Victoria estaba tan contenta con el resultado que se compró una ensalada cesar de camino a casa y la abrió en la cocina. Había perdido algo más de un kilo a base de no comer nada mientras pasaba los días del postoperatorio durmiendo. Los analgésicos le habían quitado el apetito. Ni siquiera había comido helado, aunque solo para asegurarse Harlan había tirado todo el que guardaba en el congelador. Harlan lo llamaba su «alijo». En el juego de mesa del adelgazamiento, el helado la enviaba directa a la casilla de salida cada vez que lo probaba.

Cuando se terminó la ensalada, se puso la ropa del gimnasio y caminó las manzanas que tenía de trayecto en leggings, pantalón corto, una vieja sudadera de la Universidad del Noroeste, una parca y un par de zapatillas de correr muy desgastadas. Harlan y John seguían esquiando en Vermont, y en Nueva York el día era luminoso y despejado a pesar de las predicciones de nieve.

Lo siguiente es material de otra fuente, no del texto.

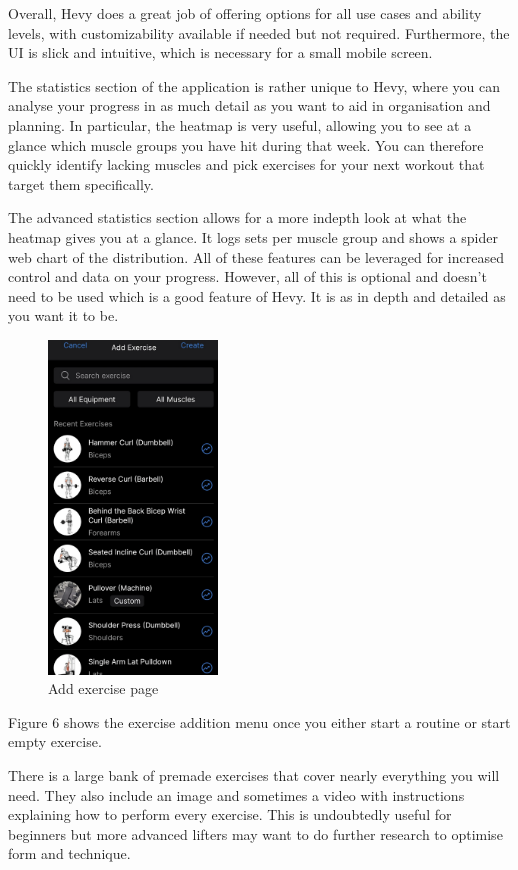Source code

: \documentclass{article}
\begin{document}
Overall, Hevy does a great job of offering options for all use cases and ability levels, with customizability available if needed but not required. Furthermore, the UI is slick and intuitive, which is necessary for a small mobile screen.

The statistics section of the application is rather unique to Hevy, where you can analyse your progress in as much detail as you want to aid in organisation and planning. In particular, the heatmap is very useful, allowing you to see at a glance which muscle groups you have hit during that week. You can therefore quickly identify lacking muscles and pick exercises for your next workout that target them specifically. 

The advanced statistics section allows for a more indepth look at what the heatmap gives you at a glance. It logs sets per muscle group and shows a spider web chart of the distribution. All of these features can be leveraged for increased control and data on your progress. However, all of this is optional and doesn’t need to be used which is a good feature of
Hevy. It is as in depth and detailed as you want it to be.

\begin{figure}
  \centering
  \includegraphics[width=0.4\textwidth]{Figure 6.png}
  \caption{Add exercise page}
\end{figure}

Figure 6 shows the exercise addition menu once you either start a routine or start empty exercise.

There is a large bank of premade exercises that cover nearly everything you will need. They also include an image and sometimes a video with instructions explaining how to perform every exercise. This is undoubtedly useful for beginners but more advanced lifters may want to do further research to optimise form and technique. 
\end{document}
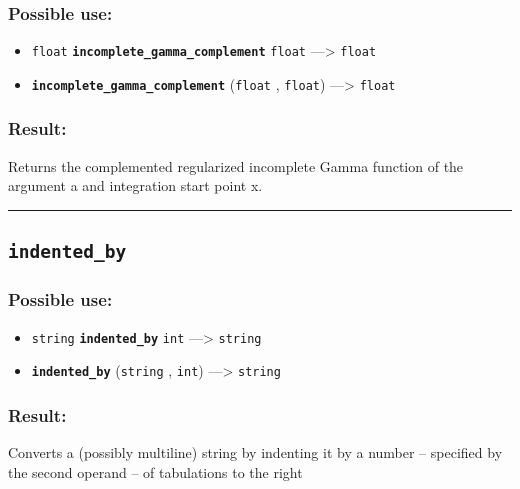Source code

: \documentclass[]{book}
\providecommand{\tightlist}{%
  \setlength{\itemsep}{0pt}\setlength{\parskip}{0pt}}
\theoremstyle{definition}
\theoremstyle{definition}
\theoremstyle{definition}
\theoremstyle{remark}
\begin{document}
\subsubsection{Possible use:}\label{possible-use-271}

\begin{itemize}
\tightlist
\item
  \texttt{float} \textbf{\texttt{incomplete\_gamma\_complement}}
  \texttt{float} ---\textgreater{} \texttt{float}
\item
  \textbf{\texttt{incomplete\_gamma\_complement}} (\texttt{float} ,
  \texttt{float}) ---\textgreater{} \texttt{float}
\end{itemize}

\subsubsection{Result:}\label{result-261}

Returns the complemented regularized incomplete Gamma function of the
argument a and integration start point x.

\begin{center}\rule{0.5\linewidth}{\linethickness}\end{center}

\subsection{\texorpdfstring{\texttt{indented\_by}}{indented\_by}}\label{indented_by}

\subsubsection{Possible use:}\label{possible-use-272}

\begin{itemize}
\tightlist
\item
  \texttt{string} \textbf{\texttt{indented\_by}} \texttt{int}
  ---\textgreater{} \texttt{string}
\item
  \textbf{\texttt{indented\_by}} (\texttt{string} , \texttt{int})
  ---\textgreater{} \texttt{string}
\end{itemize}

\subsubsection{Result:}\label{result-262}

Converts a (possibly multiline) string by indenting it by a number --
specified by the second operand -- of tabulations to the right
\end{document}
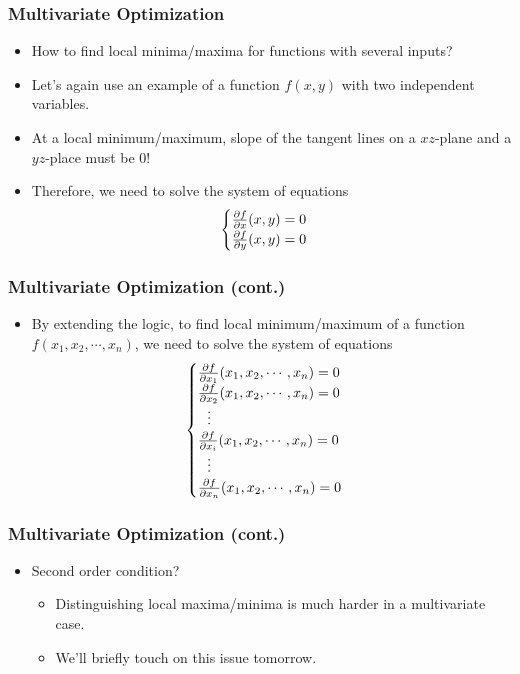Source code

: \documentclass[pdflatex, 12pt]{beamer}
\begin{document}
\begin{frame}
\frametitle{Multivariate Optimization}
\begin{itemize}
\item How to find local minima/maxima for functions with several inputs?
\vspace{0.4cm}
\item Let's again use an example of a function $f(x, y)$ with two independent variables.
\vspace{0.4cm}
\item At a local minimum/maximum, slope of the tangent lines on a $xz$-plane and a $yz$-place must be 0! 
\vspace{0.4cm}
\item Therefore, we need to solve the system of equations
 \begin{eqnarray}
 \begin{cases}
 \frac{\partial f}{\partial x} (x, y) = 0 \\
 \frac{\partial f}{\partial y} (x, y) = 0 \notag
 \end{cases}
 \end{eqnarray} 
\end{itemize}
\end{frame}

\begin{frame}
\frametitle{Multivariate Optimization (cont.)}
\begin{itemize}
\item By extending the logic, to find local minimum/maximum of a function $f(x_1, x_2, \cdots, x_n)$, we need to solve the system of equations
 {\normalsize
 \begin{eqnarray}
 \begin{cases}
 \frac{\partial f}{\partial x_1} (x_1, x_2, \cdots, x_n) = 0 \\
 \frac{\partial f}{\partial x_2} (x_1, x_2, \cdots, x_n) = 0 \\
 \ \ \vdots \\
 \frac{\partial f}{\partial x_i} (x_1, x_2, \cdots, x_n) = 0 \\
 \ \ \vdots \\
 \frac{\partial f}{\partial x_n} (x_1, x_2, \cdots, x_n) = 0 \notag
 \end{cases}
 \end{eqnarray}
 }
\end{itemize}
\end{frame}

\begin{frame}
\frametitle{Multivariate Optimization (cont.)}
\begin{itemize}
\item Second order condition?
 \begin{itemize}
 \item Distinguishing local maxima/minima is much harder in a multivariate case.
 \item We'll briefly touch on this issue tomorrow.
 \end{itemize}
\end{itemize}
\end{frame}
\end{document}
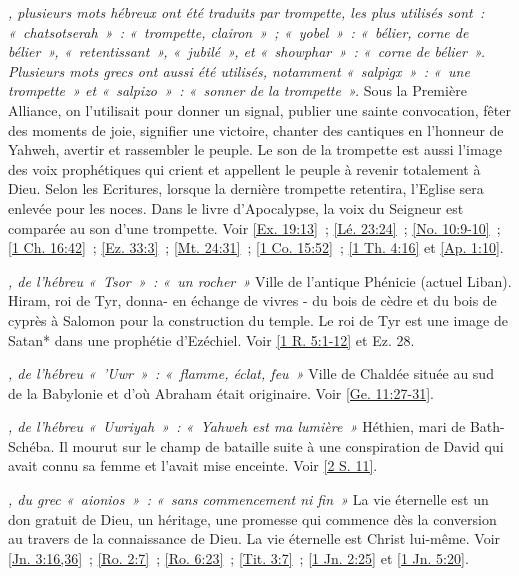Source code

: \begin{multicols}{2}
\textit{, plusieurs mots hébreux ont été traduits par trompette, les plus utilisés sont~: «~chatsotserah~»~: «~trompette, clairon~»~; «~yobel~»~: «~bélier, corne de bélier~», «~retentissant~», «~jubilé~», et «~showphar~»~: «~corne de bélier~». Plusieurs mots grecs ont aussi été utilisés, notamment «~salpigx~»~: «~une trompette~» et «~salpizo~»~: «~sonner de la trompette~».}\newline
Sous la Première Alliance, on l'utilisait pour donner un signal, publier une sainte convocation, fêter des moments de joie, signifier une victoire, chanter des cantiques en l'honneur de Yahweh, avertir et rassembler le peuple. Le son de la trompette est aussi l'image des voix prophétiques qui crient et appellent le peuple à revenir totalement à Dieu. Selon les Ecritures, lorsque la dernière trompette retentira, l'Eglise sera enlevée pour les noces. Dans le livre d'Apocalypse, la voix du Seigneur est comparée au son d'une trompette. Voir \vref{Ex. 19:13}~; \vref{Lé. 23:24}~; \vref{No. 10:9-10}~; \vref{1 Ch. 16:42}~; \vref{Ez. 33:3}~; \vref{Mt. 24:31}~; \vref{1 Co. 15:52}~; \vref{1 Th. 4:16} et \vref{Ap. 1:10}.

\textit{, de l'hébreu «~Tsor~»~: «~un rocher~»}\newline
Ville de l'antique Phénicie (actuel Liban). Hiram, roi de Tyr, donna- en échange de vivres - du bois de cèdre et du bois de cyprès à Salomon pour la construction du temple. Le roi de Tyr est une image de Satan* dans une prophétie d'Ezéchiel. Voir \vref{1 R. 5:1-12} et Ez. 28.

\textit{, de l'hébreu «~'Uwr~»~: «~flamme, éclat, feu~»}\newline
Ville de Chaldée située au sud de la Babylonie et d'où Abraham était originaire. Voir \vref{Ge. 11:27-31}.

\textit{, de l'hébreu «~Uwriyah~»~: «~Yahweh est ma lumière~»}\newline
Héthien, mari de Bath-Schéba. Il mourut sur le champ de bataille suite à une conspiration de David qui avait connu sa femme et l'avait mise enceinte. Voir \vref{2 S. 11}.

\textit{, du grec «~aionios~»~: «~sans commencement ni fin~»}\newline
La vie éternelle est un don gratuit de Dieu, un héritage, une promesse qui commence dès la conversion au travers de la connaissance de Dieu. La vie éternelle est Christ lui-même. Voir \vref{Jn. 3:16,36}~; \vref{Ro. 2:7}~; \vref{Ro. 6:23}~; \vref{Tit. 3:7}~; \vref{1 Jn. 2:25} et \vref{1 Jn. 5:20}.


\end{multicols}
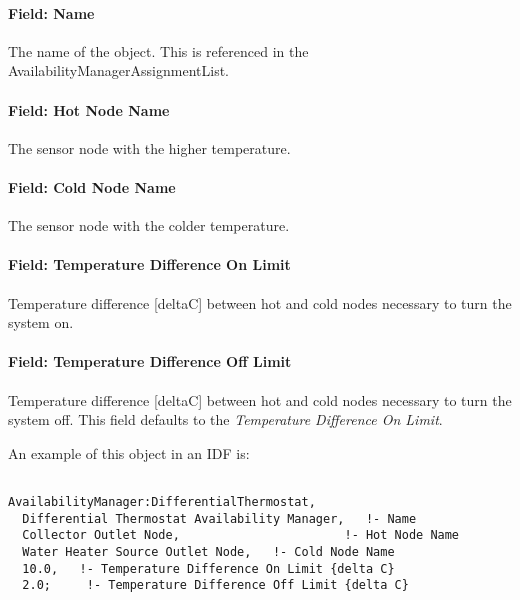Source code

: \paragraph{Field: Name}\label{field-name-3-032}

The name of the object. This is referenced in the AvailabilityManagerAssignmentList.

\paragraph{Field: Hot Node Name}\label{field-hot-node-name}

The sensor node with the higher temperature.

\paragraph{Field: Cold Node Name}\label{field-cold-node-name}

The sensor node with the colder temperature.

\paragraph{Field: Temperature Difference On Limit}\label{field-temperature-difference-on-limit}

Temperature difference {[}deltaC{]} between hot and cold nodes necessary to turn the system on.

\paragraph{Field: Temperature Difference Off Limit}\label{field-temperature-difference-off-limit}

Temperature difference {[}deltaC{]} between hot and cold nodes necessary to turn the system off. This field defaults to the \emph{Temperature Difference On Limit}.

An example of this object in an IDF is:

\begin{lstlisting}

AvailabilityManager:DifferentialThermostat,
  Differential Thermostat Availability Manager,   !- Name
  Collector Outlet Node,                       !- Hot Node Name
  Water Heater Source Outlet Node,   !- Cold Node Name
  10.0,   !- Temperature Difference On Limit {delta C}
  2.0;     !- Temperature Difference Off Limit {delta C}
\end{lstlisting}

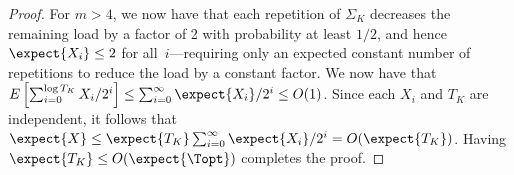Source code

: {\begin{proof}
  For $m >4$, we now have that each repetition of $\Sigma_K$ decreases
  the remaining load by a factor of 2 with probability at least $1/2$,
  and hence $\expect{X_i} \leq 2$ for all~$i$---requiring only an
  expected constant number of repetitions to reduce the load by a
  constant factor.  We now have that $E\left[\sum_{i=0}^{\log T_K} X_i
    / 2^i\right] \leq \sum_{i=0}^{\infty} \expect{X_i}/2^i \leq O(1)$.
  Since each $X_i$ and $T_K$ are independent, it follows that
  $\expect{X} \leq \expect{T_K} \sum_{i=0}^{\infty} \expect{X_i}/2^i =
  O(\expect{T_K})$.  Having $\expect{T_K} \leq O(\expect{\Topt})$
  completes the proof.
\end{proof}
}
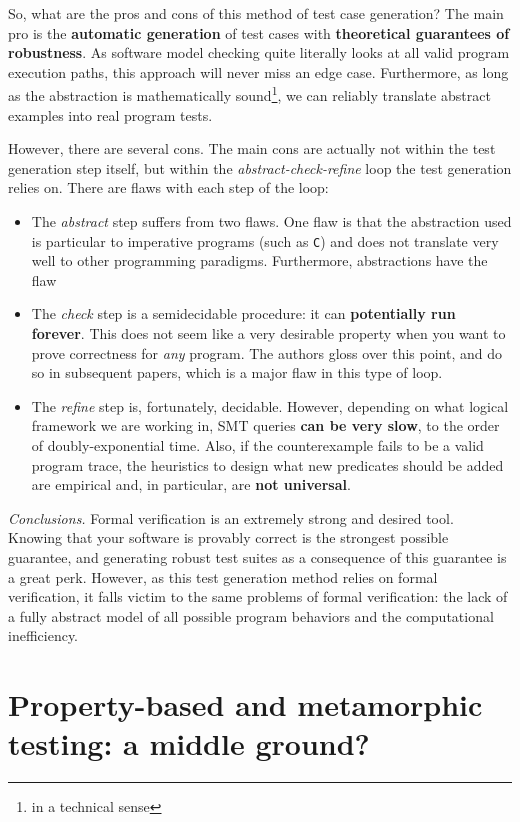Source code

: \documentclass[acmsmall,review, nonacm]{acmart}
\begin{document}
So, what are the pros and cons of this method of test case generation? The main pro is the \textbf{automatic generation} of test cases with \textbf{theoretical guarantees of robustness}. As software model checking quite literally looks at all valid program execution paths, this approach will never miss an edge case. Furthermore, as long as the abstraction is mathematically sound\footnote{in a technical sense}, we can reliably translate abstract examples into real program tests. 

However, there are several cons. The main cons are actually not within the test generation step itself, but within the \textit{abstract-check-refine} loop the test generation relies on. There are flaws with each step of the loop:

\begin{itemize}
  \item The \textit{abstract} step suffers from two flaws. One flaw is that the abstraction used is particular to imperative programs (such as \texttt{C}) and does not translate very well to other programming paradigms. Furthermore, abstractions have the flaw 
  \item The \textit{check} step is a semidecidable procedure: it can \textbf{potentially run forever}. This does not seem like a very desirable property when you want to prove correctness for \textit{any} program. The authors gloss over this point, and do so in subsequent papers, which is a major flaw in this type of loop.
  \item The \textit{refine} step is, fortunately, decidable. However, depending on what logical framework we are working in, SMT queries \textbf{can be very slow}, to the order of doubly-exponential time. Also, if the counterexample fails to be a valid program trace, the heuristics to design what new predicates should be added are empirical and, in particular, are \textbf{not universal}.  
\end{itemize}

\textit{Conclusions.} Formal verification is an extremely strong and desired tool. Knowing that your software is provably correct is the strongest possible guarantee, and generating robust test suites as a consequence of this guarantee is a great perk. However, as this test generation method relies on formal verification, it falls victim to the same problems of formal verification: the lack of a fully abstract model of all possible program behaviors and the computational inefficiency. 

\section{Property-based and metamorphic testing: a middle ground?}
\end{document}
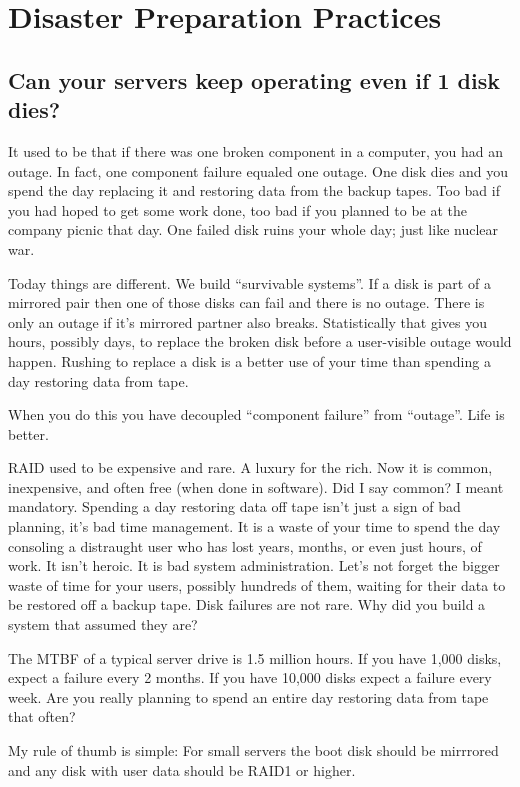 \documentclass{article}
\begin{document}
\section{Disaster Preparation Practices}
\subsection{Can your servers keep operating even if 1 disk dies?}
It used to be that if there was one broken component in a computer, you had an outage. In fact, one component failure equaled one outage. One disk dies and you spend the day replacing it and restoring data from the backup tapes. Too bad if you had hoped to get some work done, too bad if you planned to be at the company picnic that day. One failed disk ruins your whole day; just like nuclear war.

Today things are different. We build ``survivable systems''. If a disk is part of a mirrored pair then one of those disks can fail and there is no outage. There is only an outage if it's mirrored partner also breaks. Statistically that gives you hours, possibly days, to replace the broken disk before a user-visible outage would happen. Rushing to replace a disk is a better use of your time than spending a day restoring data from tape.

When you do this you have decoupled ``component failure'' from ``outage''. Life is better.

RAID used to be expensive and rare. A luxury for the rich. Now it is common, inexpensive, and often free (when done in software). Did I say common? I meant mandatory. Spending a day restoring data off tape isn't just a sign of bad planning, it's bad time management. It is a waste of your time to spend the day consoling a distraught user who has lost years, months, or even just hours, of work. It isn't heroic. It is bad system administration. Let's not forget the bigger waste of time for your users, possibly hundreds of them, waiting for their data to be restored off a backup tape. Disk failures are not rare. Why did you build a system that assumed they are?

The MTBF of a typical server drive is 1.5 million hours. If you have 1,000 disks, expect a failure every 2 months. If you have 10,000 disks expect a failure every week. Are you really planning to spend an entire day restoring data from tape that often?

My rule of thumb is simple: For small servers the boot disk should be mirrrored and any disk with user data should be RAID1 or higher.
\end{document}
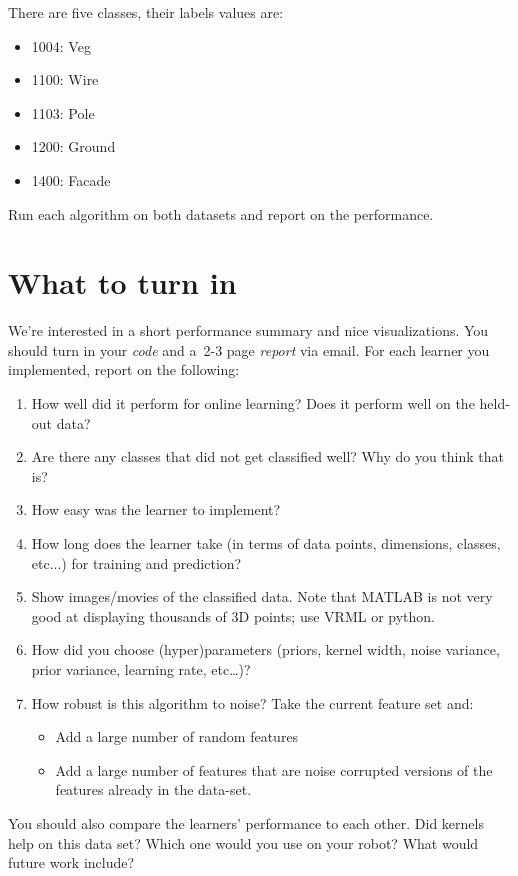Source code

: \documentclass[letterpaper]{article}
\begin{document}
There are five classes, their labels values are:
\begin{itemize}
\item 1004: Veg
\item 1100: Wire
\item 1103: Pole
\item 1200: Ground
\item 1400: Facade
\end{itemize}

Run each algorithm on both datasets and report on the performance.

\section*{What to turn in}

We're interested in a short performance summary and nice visualizations.  You should turn in your \emph{code} and a~2-3 page \emph{report} via email.  For each learner you implemented, report on the following:
\begin{enumerate}
\item How well did it perform for online learning?  Does it perform well on the held-out data?
\item Are there any classes that did not get classified well?  Why do you think that is?
\item How easy was the learner to implement?
\item How long does the learner take (in terms of data points, dimensions, classes, etc...) for training and prediction?
\item Show images/movies of the classified data.  Note that MATLAB is not very good at displaying thousands of 3D points; use VRML or python.
\item How did you choose (hyper)parameters (priors, kernel width, noise variance, prior variance, learning rate, etc\ldots)?
\item How robust is this algorithm to noise? Take the current feature set and:
  \begin{itemize}
  \item Add a large number of random features
  \item Add a large number of features that are noise corrupted versions of the features already in the data-set.
  \end{itemize}

\end{enumerate}

You should also compare the learners' performance to each other.  Did kernels help on this data set?  Which one would you use on your robot?  What would future work include?
\end{document}
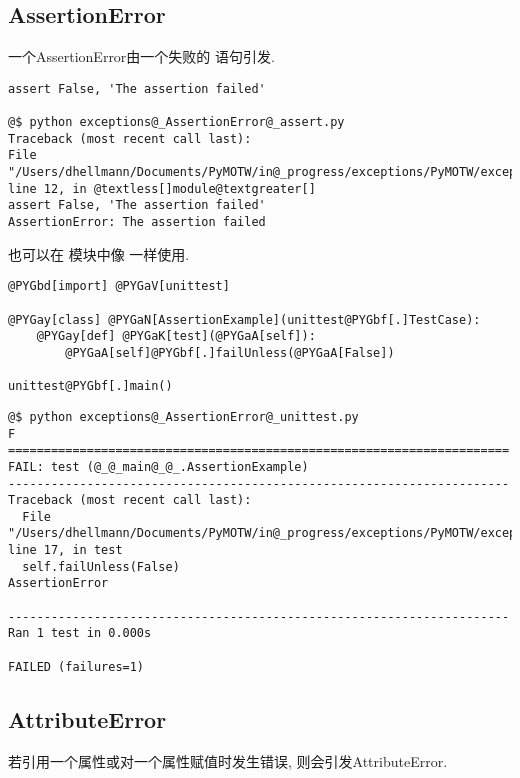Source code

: \documentclass[a4paper,10pt,english]{manual}
\begin{document}
\subsection{AssertionError}

一个AssertionError由一个失败的  语句引发.

\begin{Verbatim}[commandchars=@\[\]]
assert False, 'The assertion failed'

@$ python exceptions@_AssertionError@_assert.py
Traceback (most recent call last):
File "/Users/dhellmann/Documents/PyMOTW/in@_progress/exceptions/PyMOTW/exceptions/exceptions@_AssertionError@_assert.py", line 12, in @textless[]module@textgreater[]
assert False, 'The assertion failed'
AssertionError: The assertion failed
\end{Verbatim}

也可以在  模块中像  一样使用.

\begin{Verbatim}[commandchars=@\[\]]
@PYGbd[import] @PYGaV[unittest]

@PYGay[class] @PYGaN[AssertionExample](unittest@PYGbf[.]TestCase):
    @PYGay[def] @PYGaK[test](@PYGaA[self]):
        @PYGaA[self]@PYGbf[.]failUnless(@PYGaA[False])

unittest@PYGbf[.]main()
\end{Verbatim}

\begin{Verbatim}[commandchars=@\[\]]
@$ python exceptions@_AssertionError@_unittest.py
F
======================================================================
FAIL: test (@_@_main@_@_.AssertionExample)
----------------------------------------------------------------------
Traceback (most recent call last):
  File "/Users/dhellmann/Documents/PyMOTW/in@_progress/exceptions/PyMOTW/exceptions/exceptions@_AssertionError@_unittest.py", line 17, in test
  self.failUnless(False)
AssertionError

----------------------------------------------------------------------
Ran 1 test in 0.000s

FAILED (failures=1)
\end{Verbatim}


\subsection{AttributeError}

若引用一个属性或对一个属性赋值时发生错误, 则会引发AttributeError.
\end{document}
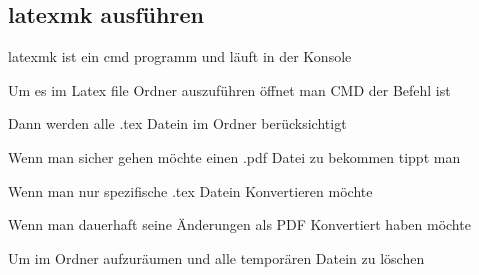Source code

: \documentclass[letterpaper,10pt,ngerman]{sphinxmanual}
\begin{document}
\begin{sphinxVerbatim}[commandchars=\\\{\}]
\end{sphinxVerbatim}


\subsection{latexmk ausführen}
\label{\detokenize{latexpdf/latextopdf:latexmk-ausfuhren}}
\sphinxAtStartPar
latexmk ist ein cmd programm und läuft in der Konsole

\sphinxAtStartPar
Um es im Latex file Ordner auszuführen öffnet man CMD der Befehl ist

\begin{sphinxVerbatim}[commandchars=\\\{\}]
\end{sphinxVerbatim}

\sphinxAtStartPar
Dann werden alle .tex Datein im Ordner berücksichtigt

\sphinxAtStartPar
Wenn man sicher gehen möchte einen .pdf Datei zu bekommen tippt man

\begin{sphinxVerbatim}[commandchars=\\\{\}]
 
\end{sphinxVerbatim}

\sphinxAtStartPar
Wenn man nur spezifische .tex Datein Konvertieren möchte

\begin{sphinxVerbatim}[commandchars=\\\{\}]
 
\end{sphinxVerbatim}

\sphinxAtStartPar
Wenn man dauerhaft seine Änderungen als PDF Konvertiert haben möchte

\begin{sphinxVerbatim}[commandchars=\\\{\}]
 
\end{sphinxVerbatim}

\sphinxAtStartPar
Um im Ordner aufzuräumen und alle temporären Datein zu löschen

\begin{sphinxVerbatim}[commandchars=\\\{\}]
 
\end{sphinxVerbatim}
\end{document}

Victoria entró en el gimnasio y decidió subirse a la bicicleta estática y ponerla en el nivel más sencillo, ya que hacía una semana que no se ejercitaba y quería empezar poco a poco. Encendió el iPod y se puso a escuchar música con los ojos cerrados mientras pedaleaba siguiendo el ritmo. No los abrió hasta que llevaba diez minutos en la bicicleta, y se sorprendió al ver al mismo hombre atractivo de la última vez, antes de Navidad, sentado a su lado. En esta ocasión estaba solo, sin la mujer guapa a la que había visto con él, y estaba mirando a Victoria cuando esta abrió los ojos. A ella se le había olvidado que tenía la cara llena de moratones a causa de la operación y se preguntó por qué la miraría tan fijamente. Entonces cayó en la cuenta y le dio vergüenza. La miraba con compasión, como sintiéndolo por ella, y de repente le dijo algo. Victoria se quitó los auriculares de los oídos. Él tenía el rostro algo bronceado, como si hubiese estado esquiando, y Victoria volvió a sentirse abrumada por lo guapo que era.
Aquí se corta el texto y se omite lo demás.